Exercise brief:
Go through the entries below and copy each line that holds the word "실행되는".

Material for this exercise:
◇ ◇ ◇ ◇ ◇

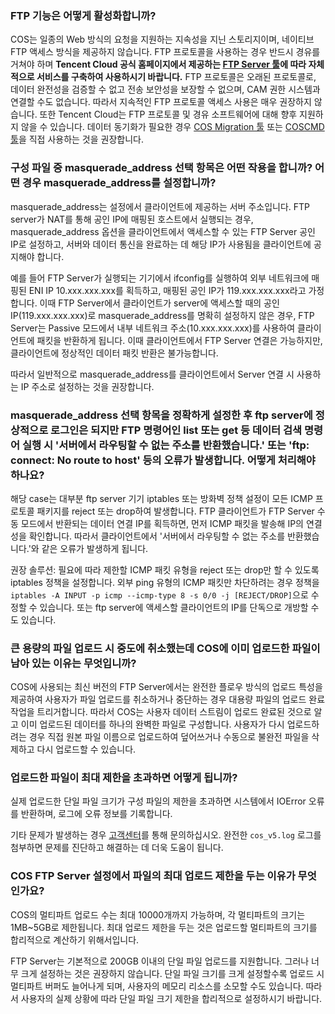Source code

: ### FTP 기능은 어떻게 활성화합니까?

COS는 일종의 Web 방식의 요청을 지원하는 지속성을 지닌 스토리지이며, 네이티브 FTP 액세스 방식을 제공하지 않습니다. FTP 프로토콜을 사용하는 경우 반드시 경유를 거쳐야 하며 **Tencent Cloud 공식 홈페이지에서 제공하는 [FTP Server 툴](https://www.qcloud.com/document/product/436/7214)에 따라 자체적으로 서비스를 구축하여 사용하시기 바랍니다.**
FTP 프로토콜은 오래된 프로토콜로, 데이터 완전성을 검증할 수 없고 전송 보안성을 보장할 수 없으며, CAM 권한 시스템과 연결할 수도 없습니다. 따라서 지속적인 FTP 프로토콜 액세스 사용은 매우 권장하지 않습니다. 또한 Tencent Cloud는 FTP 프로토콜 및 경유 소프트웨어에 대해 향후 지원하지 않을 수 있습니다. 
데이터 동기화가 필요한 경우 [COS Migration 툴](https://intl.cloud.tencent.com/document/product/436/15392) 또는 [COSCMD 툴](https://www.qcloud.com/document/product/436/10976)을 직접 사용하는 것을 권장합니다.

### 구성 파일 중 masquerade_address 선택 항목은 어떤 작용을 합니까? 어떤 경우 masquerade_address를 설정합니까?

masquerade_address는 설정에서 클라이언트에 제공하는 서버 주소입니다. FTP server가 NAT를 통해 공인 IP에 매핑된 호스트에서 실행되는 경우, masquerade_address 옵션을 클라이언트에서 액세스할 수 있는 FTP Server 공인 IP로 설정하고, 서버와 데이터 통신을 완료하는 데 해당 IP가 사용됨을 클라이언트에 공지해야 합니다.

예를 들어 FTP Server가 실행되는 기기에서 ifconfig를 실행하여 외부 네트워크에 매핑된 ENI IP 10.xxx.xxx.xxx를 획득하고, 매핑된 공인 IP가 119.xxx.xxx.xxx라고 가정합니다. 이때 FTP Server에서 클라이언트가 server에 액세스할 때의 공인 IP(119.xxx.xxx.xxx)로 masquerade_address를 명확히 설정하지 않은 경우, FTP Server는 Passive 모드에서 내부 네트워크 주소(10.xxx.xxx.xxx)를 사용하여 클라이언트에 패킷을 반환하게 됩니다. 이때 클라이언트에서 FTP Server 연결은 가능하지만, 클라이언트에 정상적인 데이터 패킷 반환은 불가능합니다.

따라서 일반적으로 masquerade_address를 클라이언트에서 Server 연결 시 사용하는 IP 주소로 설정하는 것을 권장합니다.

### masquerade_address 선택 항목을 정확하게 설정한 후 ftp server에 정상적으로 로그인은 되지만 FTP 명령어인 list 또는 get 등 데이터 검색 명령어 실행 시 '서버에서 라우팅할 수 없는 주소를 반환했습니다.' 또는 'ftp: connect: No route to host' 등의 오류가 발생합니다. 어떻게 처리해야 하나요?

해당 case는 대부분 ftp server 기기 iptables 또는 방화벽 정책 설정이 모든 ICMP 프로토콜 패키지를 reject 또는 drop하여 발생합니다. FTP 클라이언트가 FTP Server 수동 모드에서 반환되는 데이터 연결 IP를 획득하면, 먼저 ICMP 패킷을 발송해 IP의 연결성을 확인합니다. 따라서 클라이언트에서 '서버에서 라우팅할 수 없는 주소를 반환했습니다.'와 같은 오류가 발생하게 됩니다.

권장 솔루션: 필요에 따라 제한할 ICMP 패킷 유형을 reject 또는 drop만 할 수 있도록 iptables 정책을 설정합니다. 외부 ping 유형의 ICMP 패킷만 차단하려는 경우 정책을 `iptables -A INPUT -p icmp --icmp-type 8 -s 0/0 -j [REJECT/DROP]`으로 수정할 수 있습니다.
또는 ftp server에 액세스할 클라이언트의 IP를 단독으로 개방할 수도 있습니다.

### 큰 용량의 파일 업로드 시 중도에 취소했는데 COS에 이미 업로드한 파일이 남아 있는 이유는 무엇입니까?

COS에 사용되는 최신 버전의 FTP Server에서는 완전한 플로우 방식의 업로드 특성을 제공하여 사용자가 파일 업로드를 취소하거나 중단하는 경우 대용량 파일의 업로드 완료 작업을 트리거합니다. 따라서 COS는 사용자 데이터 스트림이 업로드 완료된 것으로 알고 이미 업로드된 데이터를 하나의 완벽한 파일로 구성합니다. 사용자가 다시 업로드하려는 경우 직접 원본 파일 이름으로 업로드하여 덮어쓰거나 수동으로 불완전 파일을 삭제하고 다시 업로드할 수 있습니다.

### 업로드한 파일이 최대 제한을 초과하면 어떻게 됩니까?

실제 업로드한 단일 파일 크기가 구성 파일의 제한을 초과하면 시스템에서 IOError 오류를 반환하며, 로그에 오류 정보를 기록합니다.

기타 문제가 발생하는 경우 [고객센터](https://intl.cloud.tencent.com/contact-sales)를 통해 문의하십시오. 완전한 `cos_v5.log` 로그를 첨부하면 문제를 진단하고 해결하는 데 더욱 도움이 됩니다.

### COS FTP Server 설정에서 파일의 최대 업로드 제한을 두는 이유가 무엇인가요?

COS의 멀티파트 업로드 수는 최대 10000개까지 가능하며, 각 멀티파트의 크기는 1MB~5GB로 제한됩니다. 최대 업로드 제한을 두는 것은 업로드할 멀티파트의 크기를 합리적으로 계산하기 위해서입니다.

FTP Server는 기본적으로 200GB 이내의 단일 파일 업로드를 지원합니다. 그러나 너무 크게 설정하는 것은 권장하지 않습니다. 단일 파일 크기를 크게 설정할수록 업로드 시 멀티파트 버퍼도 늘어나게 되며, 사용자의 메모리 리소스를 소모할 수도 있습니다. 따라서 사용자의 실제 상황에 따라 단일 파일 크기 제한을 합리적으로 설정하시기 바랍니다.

◇ ◇ ◇ ◇ ◇

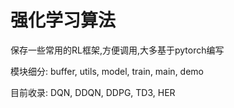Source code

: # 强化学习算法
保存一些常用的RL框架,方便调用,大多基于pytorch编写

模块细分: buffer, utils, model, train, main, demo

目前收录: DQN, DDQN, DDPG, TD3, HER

◇ ◇ ◇ ◇ ◇

Response to this task:
masquerade_address는 설정에서 클라이언트에 제공하는 서버 주소입니다. FTP server가 NAT를 통해 공인 IP에 매핑된 호스트에서 실행되는 경우, masquerade_address 옵션을 클라이언트에서 액세스할 수 있는 FTP Server 공인 IP로 설정하고, 서버와 데이터 통신을 완료하는 데 해당 IP가 사용됨을 클라이언트에 공지해야 합니다.
예를 들어 FTP Server가 실행되는 기기에서 ifconfig를 실행하여 외부 네트워크에 매핑된 ENI IP 10.xxx.xxx.xxx를 획득하고, 매핑된 공인 IP가 119.xxx.xxx.xxx라고 가정합니다. 이때 FTP Server에서 클라이언트가 server에 액세스할 때의 공인 IP(119.xxx.xxx.xxx)로 masquerade_address를 명확히 설정하지 않은 경우, FTP Server는 Passive 모드에서 내부 네트워크 주소(10.xxx.xxx.xxx)를 사용하여 클라이언트에 패킷을 반환하게 됩니다. 이때 클라이언트에서 FTP Server 연결은 가능하지만, 클라이언트에 정상적인 데이터 패킷 반환은 불가능합니다.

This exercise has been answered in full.